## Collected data
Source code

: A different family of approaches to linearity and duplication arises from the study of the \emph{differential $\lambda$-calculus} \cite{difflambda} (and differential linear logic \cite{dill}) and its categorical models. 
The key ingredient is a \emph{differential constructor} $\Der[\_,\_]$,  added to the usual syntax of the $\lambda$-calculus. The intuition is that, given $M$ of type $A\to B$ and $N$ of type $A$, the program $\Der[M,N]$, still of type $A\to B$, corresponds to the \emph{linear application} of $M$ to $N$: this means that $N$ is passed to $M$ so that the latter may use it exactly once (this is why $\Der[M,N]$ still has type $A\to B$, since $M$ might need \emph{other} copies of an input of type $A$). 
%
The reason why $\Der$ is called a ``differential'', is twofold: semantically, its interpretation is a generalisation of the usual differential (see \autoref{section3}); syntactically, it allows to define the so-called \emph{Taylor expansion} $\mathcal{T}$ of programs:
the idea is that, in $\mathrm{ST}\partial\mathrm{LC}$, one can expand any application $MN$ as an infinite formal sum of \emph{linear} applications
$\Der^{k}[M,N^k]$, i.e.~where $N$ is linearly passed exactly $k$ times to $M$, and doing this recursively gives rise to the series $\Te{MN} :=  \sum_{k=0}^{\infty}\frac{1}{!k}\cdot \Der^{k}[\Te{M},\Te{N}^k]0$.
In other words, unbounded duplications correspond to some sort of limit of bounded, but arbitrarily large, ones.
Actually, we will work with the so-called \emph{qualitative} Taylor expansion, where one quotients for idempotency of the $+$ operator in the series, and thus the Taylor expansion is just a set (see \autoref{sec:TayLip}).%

## Assignment
Copy all the entries exactly.

## Answer box
Source code

: A different family of approaches to linearity and duplication arises from the study of the \emph{differential $\lambda$-calculus} \cite{difflambda} (and differential linear logic \cite{dill}) and its categorical models. 
The key ingredient is a \emph{differential constructor} $\Der[\_,\_]$,  added to the usual syntax of the $\lambda$-calculus. The intuition is that, given $M$ of type $A\to B$ and $N$ of type $A$, the program $\Der[M,N]$, still of type $A\to B$, corresponds to the \emph{linear application} of $M$ to $N$: this means that $N$ is passed to $M$ so that the latter may use it exactly once (this is why $\Der[M,N]$ still has type $A\to B$, since $M$ might need \emph{other} copies of an input of type $A$). 
%
The reason why $\Der$ is called a ``differential'', is twofold: semantically, its interpretation is a generalisation of the usual differential (see \autoref{section3}); syntactically, it allows to define the so-called \emph{Taylor expansion} $\mathcal{T}$ of programs:
the idea is that, in $\mathrm{ST}\partial\mathrm{LC}$, one can expand any application $MN$ as an infinite formal sum of \emph{linear} applications
$\Der^{k}[M,N^k]$, i.e.~where $N$ is linearly passed exactly $k$ times to $M$, and doing this recursively gives rise to the series $\Te{MN} :=  \sum_{k=0}^{\infty}\frac{1}{!k}\cdot \Der^{k}[\Te{M},\Te{N}^k]0$.
In other words, unbounded duplications correspond to some sort of limit of bounded, but arbitrarily large, ones.
Actually, we will work with the so-called \emph{qualitative} Taylor expansion, where one quotients for idempotency of the $+$ operator in the series, and thus the Taylor expansion is just a set (see \autoref{sec:TayLip}).%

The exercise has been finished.